Once a spouse is deceased, in any event, the person is free to remarry.


----------



## Edward

nwink said:


> Can a divorcee remarry?



It depends.


----------



## nicnap

Sorry for the massive post; I just thought it dealt with the text at hand fairly well. I concur with all of the "possibly" or "depends" statements.


----------



## Alan D. Strange

The general rule, as employed by the Reformed and Presbyterian, and forming the _animus imponentis_ with respect to WCF 24, is that if the divorce is lawful, then the re-marriage is lawful. Divorce is lawful for the innocent party in cases of adultery and for the believer in cases of abandonement (most agree on this latter). There are many other cases on which the local body of elders may need to render some judgment (e.g., someone who was a guilty party and converts).

It is easy to address in some cases--the innocent party in the case of adultery--whereas some cases are quite challenging--someone leaves a believer, becomes a believer, the former party has remarried: may the new believer never re-marry? 

Care must be taken here both to be biblical and not to paint with too broad a brush as to unfit us for dealing with the hard cases. 

Peace,
Alan


----------



## Believer1993

I suppose a divorcee could remarry, but I don't think they should.
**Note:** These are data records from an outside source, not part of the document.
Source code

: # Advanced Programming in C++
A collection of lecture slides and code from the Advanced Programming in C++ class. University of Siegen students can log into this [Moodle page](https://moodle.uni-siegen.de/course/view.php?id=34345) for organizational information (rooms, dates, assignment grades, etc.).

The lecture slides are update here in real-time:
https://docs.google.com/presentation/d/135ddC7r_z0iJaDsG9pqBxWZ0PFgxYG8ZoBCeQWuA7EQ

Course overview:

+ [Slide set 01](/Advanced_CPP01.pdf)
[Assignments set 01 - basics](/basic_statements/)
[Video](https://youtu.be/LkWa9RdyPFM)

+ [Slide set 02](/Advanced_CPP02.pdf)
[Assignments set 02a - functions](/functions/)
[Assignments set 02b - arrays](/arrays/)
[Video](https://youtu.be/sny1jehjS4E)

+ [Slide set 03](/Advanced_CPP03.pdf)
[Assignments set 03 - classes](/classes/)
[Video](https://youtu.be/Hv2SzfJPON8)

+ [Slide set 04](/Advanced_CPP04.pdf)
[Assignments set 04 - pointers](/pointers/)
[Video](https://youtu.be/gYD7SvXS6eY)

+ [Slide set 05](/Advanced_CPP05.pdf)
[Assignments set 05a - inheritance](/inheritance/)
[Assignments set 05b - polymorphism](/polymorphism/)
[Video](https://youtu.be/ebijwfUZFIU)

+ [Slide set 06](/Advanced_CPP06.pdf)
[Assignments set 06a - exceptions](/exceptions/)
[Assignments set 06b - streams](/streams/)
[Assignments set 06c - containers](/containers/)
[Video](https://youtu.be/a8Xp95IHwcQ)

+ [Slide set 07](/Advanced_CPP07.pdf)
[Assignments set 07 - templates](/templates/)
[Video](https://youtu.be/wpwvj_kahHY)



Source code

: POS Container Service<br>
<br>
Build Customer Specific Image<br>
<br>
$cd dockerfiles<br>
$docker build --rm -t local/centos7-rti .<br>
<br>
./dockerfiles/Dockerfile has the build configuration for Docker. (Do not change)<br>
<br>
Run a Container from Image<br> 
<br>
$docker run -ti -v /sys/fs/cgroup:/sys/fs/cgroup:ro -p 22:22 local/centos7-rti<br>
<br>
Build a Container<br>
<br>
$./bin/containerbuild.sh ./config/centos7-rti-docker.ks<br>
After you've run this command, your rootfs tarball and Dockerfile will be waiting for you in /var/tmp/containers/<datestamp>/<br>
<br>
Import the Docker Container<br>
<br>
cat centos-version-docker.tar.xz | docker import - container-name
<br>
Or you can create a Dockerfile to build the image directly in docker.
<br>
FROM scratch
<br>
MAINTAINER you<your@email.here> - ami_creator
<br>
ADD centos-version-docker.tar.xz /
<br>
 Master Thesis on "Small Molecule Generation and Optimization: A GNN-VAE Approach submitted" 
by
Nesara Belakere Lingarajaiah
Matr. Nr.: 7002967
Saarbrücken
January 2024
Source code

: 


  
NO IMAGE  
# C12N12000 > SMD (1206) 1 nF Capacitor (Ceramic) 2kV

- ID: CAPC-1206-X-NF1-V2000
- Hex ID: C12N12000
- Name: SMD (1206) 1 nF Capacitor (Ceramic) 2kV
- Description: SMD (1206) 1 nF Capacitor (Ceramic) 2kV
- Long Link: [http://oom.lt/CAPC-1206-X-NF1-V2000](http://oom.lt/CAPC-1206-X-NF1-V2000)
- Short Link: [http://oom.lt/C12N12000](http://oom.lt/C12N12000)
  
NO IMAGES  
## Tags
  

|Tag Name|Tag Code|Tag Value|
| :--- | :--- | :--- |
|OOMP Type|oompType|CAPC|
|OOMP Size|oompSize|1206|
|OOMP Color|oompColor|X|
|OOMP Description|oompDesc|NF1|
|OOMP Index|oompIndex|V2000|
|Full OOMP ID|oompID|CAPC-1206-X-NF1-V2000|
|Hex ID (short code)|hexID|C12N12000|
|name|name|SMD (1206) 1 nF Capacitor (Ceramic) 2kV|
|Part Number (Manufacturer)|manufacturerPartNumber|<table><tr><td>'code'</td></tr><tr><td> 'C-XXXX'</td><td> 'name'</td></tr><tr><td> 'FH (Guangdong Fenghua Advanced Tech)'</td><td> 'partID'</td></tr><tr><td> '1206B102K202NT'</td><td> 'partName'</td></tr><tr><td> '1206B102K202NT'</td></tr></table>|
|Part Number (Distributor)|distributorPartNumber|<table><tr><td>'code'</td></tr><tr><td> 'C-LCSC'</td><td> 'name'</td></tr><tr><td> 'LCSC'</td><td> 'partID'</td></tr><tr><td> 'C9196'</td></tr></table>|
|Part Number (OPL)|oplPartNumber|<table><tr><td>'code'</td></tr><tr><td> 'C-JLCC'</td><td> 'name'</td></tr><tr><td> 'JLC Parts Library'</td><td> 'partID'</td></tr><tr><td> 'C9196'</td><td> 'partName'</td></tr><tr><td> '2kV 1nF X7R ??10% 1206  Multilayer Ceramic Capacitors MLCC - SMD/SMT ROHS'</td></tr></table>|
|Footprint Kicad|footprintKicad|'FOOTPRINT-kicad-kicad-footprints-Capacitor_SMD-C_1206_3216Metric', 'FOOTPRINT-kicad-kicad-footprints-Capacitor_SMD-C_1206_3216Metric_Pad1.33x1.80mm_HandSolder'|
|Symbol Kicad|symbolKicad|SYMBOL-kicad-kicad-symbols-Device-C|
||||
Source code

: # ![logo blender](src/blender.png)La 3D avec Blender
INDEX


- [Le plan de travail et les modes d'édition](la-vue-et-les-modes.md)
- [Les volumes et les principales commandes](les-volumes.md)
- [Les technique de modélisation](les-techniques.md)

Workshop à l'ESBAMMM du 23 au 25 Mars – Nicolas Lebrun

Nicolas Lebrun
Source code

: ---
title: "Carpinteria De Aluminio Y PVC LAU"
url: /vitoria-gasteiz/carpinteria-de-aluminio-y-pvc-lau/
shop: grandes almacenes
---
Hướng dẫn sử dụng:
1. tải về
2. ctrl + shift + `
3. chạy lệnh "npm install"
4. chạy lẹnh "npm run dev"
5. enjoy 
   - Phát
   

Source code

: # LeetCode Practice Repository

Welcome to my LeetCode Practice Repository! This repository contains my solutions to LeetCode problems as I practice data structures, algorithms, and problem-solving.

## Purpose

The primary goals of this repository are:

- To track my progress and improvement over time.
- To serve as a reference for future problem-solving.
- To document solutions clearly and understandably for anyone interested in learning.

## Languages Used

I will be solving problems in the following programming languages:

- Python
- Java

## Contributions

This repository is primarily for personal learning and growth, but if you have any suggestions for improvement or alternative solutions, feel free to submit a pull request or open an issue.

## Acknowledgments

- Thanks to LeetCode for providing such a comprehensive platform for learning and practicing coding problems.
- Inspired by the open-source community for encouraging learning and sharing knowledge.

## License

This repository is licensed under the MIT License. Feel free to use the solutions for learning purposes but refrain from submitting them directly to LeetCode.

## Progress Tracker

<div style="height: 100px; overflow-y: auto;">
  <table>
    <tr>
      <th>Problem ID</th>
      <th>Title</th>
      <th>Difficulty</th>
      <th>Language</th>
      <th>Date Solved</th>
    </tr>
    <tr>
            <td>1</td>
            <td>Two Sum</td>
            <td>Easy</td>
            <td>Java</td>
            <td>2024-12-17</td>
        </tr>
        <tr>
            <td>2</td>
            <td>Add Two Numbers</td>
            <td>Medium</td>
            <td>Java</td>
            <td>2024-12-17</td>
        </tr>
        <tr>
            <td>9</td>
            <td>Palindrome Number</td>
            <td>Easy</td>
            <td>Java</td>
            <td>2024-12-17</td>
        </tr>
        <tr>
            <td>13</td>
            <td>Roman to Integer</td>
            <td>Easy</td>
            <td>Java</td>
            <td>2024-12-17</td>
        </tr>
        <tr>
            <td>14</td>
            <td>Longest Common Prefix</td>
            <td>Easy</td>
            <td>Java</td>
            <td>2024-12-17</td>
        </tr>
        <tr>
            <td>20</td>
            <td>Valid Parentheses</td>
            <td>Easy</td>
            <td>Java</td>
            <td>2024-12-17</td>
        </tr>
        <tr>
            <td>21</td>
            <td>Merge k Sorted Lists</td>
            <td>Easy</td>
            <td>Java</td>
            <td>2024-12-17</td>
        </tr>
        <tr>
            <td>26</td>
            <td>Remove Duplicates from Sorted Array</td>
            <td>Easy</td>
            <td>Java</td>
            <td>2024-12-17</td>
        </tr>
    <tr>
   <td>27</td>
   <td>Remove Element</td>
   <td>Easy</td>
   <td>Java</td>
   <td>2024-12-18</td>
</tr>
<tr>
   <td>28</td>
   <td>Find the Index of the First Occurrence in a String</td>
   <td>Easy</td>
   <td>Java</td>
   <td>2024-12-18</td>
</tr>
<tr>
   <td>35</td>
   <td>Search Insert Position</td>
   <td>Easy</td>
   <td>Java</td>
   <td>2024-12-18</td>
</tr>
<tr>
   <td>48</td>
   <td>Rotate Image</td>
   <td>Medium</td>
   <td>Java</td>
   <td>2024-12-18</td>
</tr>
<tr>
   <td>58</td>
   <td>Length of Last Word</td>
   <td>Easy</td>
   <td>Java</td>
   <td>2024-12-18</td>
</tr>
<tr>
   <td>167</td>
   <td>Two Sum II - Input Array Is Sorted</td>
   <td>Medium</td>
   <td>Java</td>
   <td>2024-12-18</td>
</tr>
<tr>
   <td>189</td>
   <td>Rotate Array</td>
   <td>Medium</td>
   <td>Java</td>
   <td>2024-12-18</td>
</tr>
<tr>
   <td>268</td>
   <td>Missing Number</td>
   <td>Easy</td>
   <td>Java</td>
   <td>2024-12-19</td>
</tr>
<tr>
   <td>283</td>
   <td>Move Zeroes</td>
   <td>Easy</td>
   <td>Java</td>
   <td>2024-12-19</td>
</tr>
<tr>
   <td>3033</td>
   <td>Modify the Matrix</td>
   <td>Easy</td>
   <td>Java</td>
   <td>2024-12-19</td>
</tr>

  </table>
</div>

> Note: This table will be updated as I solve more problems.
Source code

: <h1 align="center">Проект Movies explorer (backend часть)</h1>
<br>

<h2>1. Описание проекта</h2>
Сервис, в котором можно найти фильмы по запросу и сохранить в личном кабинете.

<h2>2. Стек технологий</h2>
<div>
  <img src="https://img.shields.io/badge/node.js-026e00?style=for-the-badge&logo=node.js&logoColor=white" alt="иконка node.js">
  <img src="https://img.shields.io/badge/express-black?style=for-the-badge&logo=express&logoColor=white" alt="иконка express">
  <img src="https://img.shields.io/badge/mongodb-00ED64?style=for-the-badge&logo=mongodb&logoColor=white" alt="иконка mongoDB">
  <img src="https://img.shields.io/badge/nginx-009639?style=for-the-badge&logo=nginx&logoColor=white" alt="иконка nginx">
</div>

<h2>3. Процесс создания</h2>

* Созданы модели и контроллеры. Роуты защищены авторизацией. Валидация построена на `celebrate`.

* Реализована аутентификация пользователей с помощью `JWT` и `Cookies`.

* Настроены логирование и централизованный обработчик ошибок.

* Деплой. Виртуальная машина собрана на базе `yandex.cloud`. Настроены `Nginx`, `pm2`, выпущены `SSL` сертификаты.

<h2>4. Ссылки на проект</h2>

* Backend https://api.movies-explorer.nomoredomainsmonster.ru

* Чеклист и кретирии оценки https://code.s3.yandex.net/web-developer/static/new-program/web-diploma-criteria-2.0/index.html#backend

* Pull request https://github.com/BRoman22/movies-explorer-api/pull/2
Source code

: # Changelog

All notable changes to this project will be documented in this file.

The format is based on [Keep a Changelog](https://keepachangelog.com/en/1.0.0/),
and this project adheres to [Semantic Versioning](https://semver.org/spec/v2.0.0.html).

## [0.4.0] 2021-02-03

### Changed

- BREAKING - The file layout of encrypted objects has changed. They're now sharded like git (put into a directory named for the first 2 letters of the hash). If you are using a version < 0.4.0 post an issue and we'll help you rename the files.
Paul's teaching in 1 Corinthians 7:39-40 seems to suggest that if a marriage is terminated it is better if the person doesn't remarry. Paul makes it clear that a person can remarry, but "in my judgment she is happier if she remains as she is".


----------



## Alan D. Strange

Believer1993 said:


> I suppose a divorcee could remarry, but I don't think they should. Paul's teaching in 1 Corinthians 7:39-40 seems to suggest that if a marriage is terminated it is better if the person doesn't remarry. Paul makes it clear that a person can remarry, but "in my judgment she is happier if she remains as she is".



Robert:

Paul here is referring specifically to a widow, which was an office of sorts in the early church (see the Pastorals). His urging such to remain unmarried likely involved a plea that they consider serving in such a capacity (the "office" of widow), particularly in serving the saints. This is part of a general overall plea from Paul that Christians, because of some unnamed exigency, remain unmarried, at least for the time. 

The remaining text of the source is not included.